In the beginning, a business family’s wealth is determined by the success or failure of the original business. When the business is growing, the entrepreneur puts all of his limited capital into the business and hopes that the business makes it to wide adoption by its target customers so that the business gets to the minimum scale for it to be profitable. If he succeeds in doing that, at some point, the business starts creating extra cash flow beyond what is needed to support the current scale of operations.

At this point, the family’s wealth accumulation may not necessarily have to be tied to the original business. The business family has three general options:

  • Further invest the extra capital generated by the business back into the business to continue growing;
  • Deploy some of the capital in other operating businesses with good growth potential and in which the business family has expertise; or
  • Create a diversified financial portfolio for wealth preservation

What is important here is to shift the mentality of the family from focusing on the success of the business as the measure of the family’s success to focusing on the growth and risks embedded in the family’s overall asset portfolio. The mentality should become how does the family grow its overall wealth over time and meet the family’s needs from generation to generation, rather than how does the family grow the company over time. This means that the family needs to rise above the company view to develop strategies for the family’s wealth with the original company as part but not the entire strategy.

The main reason that this shift is needed is because once the family has accumulated some level of wealth, the original business may or may not be the primary driver of continued wealth accumulation for the family. Whether it is or not depends on many factors such as where is the industry along its life cycle, what is its competitive position within the industry, and are the next generation interested and capable of leading this type of business.

However, in order to make this shift in mentality, the founder needs to get some distance between him and his founding business, become less emotionally attached to it, and therefore gain more objectivity.

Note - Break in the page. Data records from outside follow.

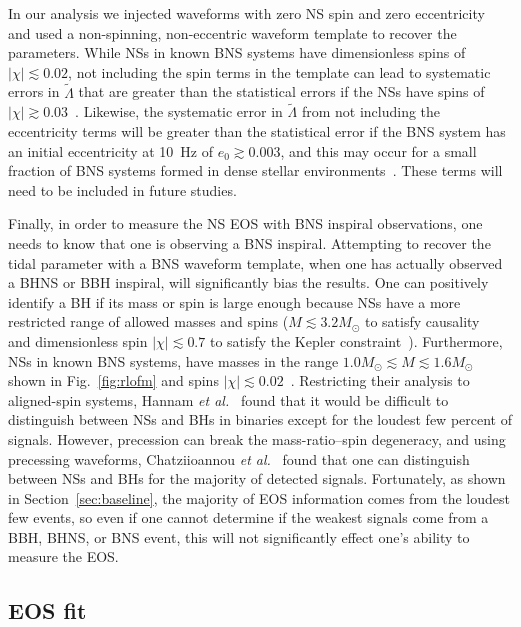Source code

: \documentclass[twocolumn,prd,amssymb,aps,nofootinbib,showpacs,epsf]{revtex4}
\begin{document}
In our analysis we injected waveforms with zero NS spin and zero eccentricity and used a non-spinning, non-eccentric waveform template to recover the parameters. While NSs in known BNS systems have dimensionless spins of $|\chi| \lesssim 0.02$, not including the spin terms in the template can lead to systematic errors in $\tilde\Lambda$ that are greater than the statistical errors if the NSs have spins of $|\chi| \gtrsim 0.03$~\cite{Favata2014}. Likewise, the systematic error in $\tilde\Lambda$ from not including the eccentricity terms will be greater than the statistical error if the BNS system has an initial eccentricity at 10~Hz of $e_0 \gtrsim 0.003$, and this may occur for a small fraction of BNS systems formed in dense stellar environments~\cite{Favata2014}. These terms will need to be included in future studies.

Finally, in order to measure the NS EOS with BNS inspiral observations, one needs to know that one is observing a BNS inspiral. Attempting to recover the tidal parameter with a BNS waveform template, when one has actually observed a BHNS or BBH inspiral, will significantly bias the results. One can positively identify a BH if its mass or spin is large enough because NSs have a more restricted range of allowed masses and spins ($M \lesssim 3.2M_\odot$ to satisfy causality~\cite{RhoadesRuffini1974} and dimensionless spin $| \chi | \lesssim 0.7$ to satisfy the Kepler constraint~\cite{CookShapiroTeukolsky1994}). Furthermore, NSs in known BNS systems, have masses in the range $1.0M_\odot \lesssim M \lesssim 1.6M_\odot$ shown in Fig.~\ref{fig:rlofm} and spins $|\chi| \lesssim 0.02$~\cite{Favata2014}.  Restricting their analysis to aligned-spin systems, Hannam {\it et al.}~\cite{HannamBrownFairhurst2013} found that it would be difficult to distinguish between NSs and BHs in binaries except for the loudest few percent of signals. However, precession can break the mass-ratio--spin degeneracy, and using precessing waveforms, Chatziioannou {\it et al.}~\cite{ChatziioannouCornishKlein2014} found that one can distinguish between NSs and BHs for the majority of detected signals. Fortunately, as shown in Section~\ref{sec:baseline}, the majority of EOS information comes from the loudest few events, so even if one cannot determine if the weakest signals come from a BBH, BHNS, or BNS event, this will not significantly effect one's ability to measure the EOS.

\subsection{EOS fit}
\label{sec:systematicEOS}
\end{document}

Every culture has their own saying describing “shirtsleeves to shirtsleeves in three generations.” Why is there a natural tendency for families to lose their wealth over generations?

Here are a few key reasons:

  • Families do not have the optimal strategy for allocating their capital for growing the overall family wealth, including an objective plan for the core business based on industrial life cycle and competitive landscape;
  • Families lose their ability to make sound business decisions to grow their wealth in later generations. Part of this may be the result of owners becoming more distant from the management of their wealth;
  • Lifestyle expectations of family members increase. This results in increase of consumption, which decrease the level of capital that can be used to generate more wealth over time;
  • Family members grow exponentially, faster than the growth of wealth over generations. Therefore, the per capita wealth tends to decline. (Note: this may not be as big an issue in certain countries such as China where government restrictions on child births limit the rate of family growth from generation to generation)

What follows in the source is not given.